GUEST: My dad was a career military officer, and he was stationed in either Goose Bay, Labrador, or Newfoundland. I think it was Goose Bay, though. And my mother bought this piece from the Eskimos north of that location. And so it's been in our family for about 70 years. And I loved it so much over the years, my mother gave it to me, and I was always enchanted with this piece. My mother mentioned to me one time, she thought that they used stockings to make this. But I don't know how true that is. It was just a comment.
APPRAISER: This is called a Grenfell missionary rug. There was a guy named Dr. Wilfred Grenfell, G-R-E-N-F-E-L-L, who was a British physician that came there on a mission to Newfoundland in the late 19th century. The main reason he came at that point was because the natives were having horrible health problems, especially in the wintertime, and he was trying to help with that. But also a lot of them were in abject poverty. They had no way to make money, especially in the wintertime. And he looked in their houses, and he saw these real finely woven rugs. Now, the ones they had there were more traditional designs. These were English and Scottish settlers. And he came up with the idea that they could weave these really fine rugs like this. But he came up with the idea to use designs, like that depicted what was going on in their villages.
GUEST: Their life.
APPRAISER: And this one has everything-- ships, the compass, it's got a house, got a couple of native figures. And as they went along, progressing with the production of these, they would actually have kits they would give the villagers so they could put them together. And the stocking idea comes from the fact that they didn't have that many scraps of fabric lying around. And supposedly a lot of people sent their stockings there, and that's what they used for the white.
GUEST: So it is stockings.
APPRAISER: Yeah, well, part of it.

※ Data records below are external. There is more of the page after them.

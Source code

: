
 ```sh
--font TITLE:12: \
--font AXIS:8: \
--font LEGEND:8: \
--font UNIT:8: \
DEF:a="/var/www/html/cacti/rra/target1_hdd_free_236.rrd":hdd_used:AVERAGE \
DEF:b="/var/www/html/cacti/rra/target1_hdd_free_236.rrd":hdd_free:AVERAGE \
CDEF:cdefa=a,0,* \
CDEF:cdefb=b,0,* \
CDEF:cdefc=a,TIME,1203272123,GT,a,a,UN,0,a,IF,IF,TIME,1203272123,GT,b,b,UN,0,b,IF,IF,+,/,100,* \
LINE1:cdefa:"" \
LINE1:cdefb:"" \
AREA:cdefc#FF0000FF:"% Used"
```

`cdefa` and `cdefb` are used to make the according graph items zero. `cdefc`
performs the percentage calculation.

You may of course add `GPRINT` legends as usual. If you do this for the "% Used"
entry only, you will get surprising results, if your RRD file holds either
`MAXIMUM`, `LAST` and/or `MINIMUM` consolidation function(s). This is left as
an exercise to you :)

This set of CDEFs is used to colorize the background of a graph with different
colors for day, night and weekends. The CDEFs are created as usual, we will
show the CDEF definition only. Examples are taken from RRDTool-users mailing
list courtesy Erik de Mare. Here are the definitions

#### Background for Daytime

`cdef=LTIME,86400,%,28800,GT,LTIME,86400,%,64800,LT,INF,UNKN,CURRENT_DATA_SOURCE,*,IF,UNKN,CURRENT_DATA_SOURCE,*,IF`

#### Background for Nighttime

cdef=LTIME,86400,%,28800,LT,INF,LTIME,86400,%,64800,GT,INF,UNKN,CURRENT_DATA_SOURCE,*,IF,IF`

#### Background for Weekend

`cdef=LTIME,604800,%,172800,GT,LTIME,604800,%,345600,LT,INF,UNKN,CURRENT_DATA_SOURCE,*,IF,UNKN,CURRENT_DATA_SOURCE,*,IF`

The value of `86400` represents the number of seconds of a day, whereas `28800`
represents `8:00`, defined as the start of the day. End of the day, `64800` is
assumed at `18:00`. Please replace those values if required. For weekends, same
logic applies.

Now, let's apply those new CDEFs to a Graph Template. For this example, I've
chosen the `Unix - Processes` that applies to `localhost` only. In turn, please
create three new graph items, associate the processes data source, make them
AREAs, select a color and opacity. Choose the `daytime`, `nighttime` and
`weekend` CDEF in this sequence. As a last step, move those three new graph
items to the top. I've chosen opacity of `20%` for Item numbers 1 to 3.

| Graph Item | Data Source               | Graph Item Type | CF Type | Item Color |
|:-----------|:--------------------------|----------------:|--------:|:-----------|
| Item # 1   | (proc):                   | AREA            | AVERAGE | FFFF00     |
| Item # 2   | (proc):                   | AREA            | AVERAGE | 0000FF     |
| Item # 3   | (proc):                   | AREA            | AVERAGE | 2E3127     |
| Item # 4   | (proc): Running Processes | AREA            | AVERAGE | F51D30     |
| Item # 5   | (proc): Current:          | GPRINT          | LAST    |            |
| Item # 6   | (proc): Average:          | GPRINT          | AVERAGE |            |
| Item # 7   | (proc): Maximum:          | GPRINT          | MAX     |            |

They had a saying that "If your stocking runs, let it run to Labrador."
GUEST: Oh!
APPRAISER: Because that way they could use them to produce these rugs. They made lots of different designs, different sizes. In 1930 a rug like this would have sold for about maybe four dollars to as much as eight dollars.
GUEST: Wow.
APPRAISER: I did some research online, and I checked with a couple of my colleagues at the table, and this is one of the more desirable patterns, because it has so much going on in it.
GUEST: Yeah.
APPRAISER: And we felt like the value on this probably would be in the neighborhood of $4,000 to $6,000.
GUEST: Mm-hmm.
APPRAISER: And that would be the high end of that would be, like, an insurance value.
GUEST: Okay.
APPRAISER: And there have been others that have sold at auction for as much as $4,000. So that kind of gives you a range.
APPRAISER: Okay, wow. Well, that is amazing. I'll treasure it even more now. (laughing)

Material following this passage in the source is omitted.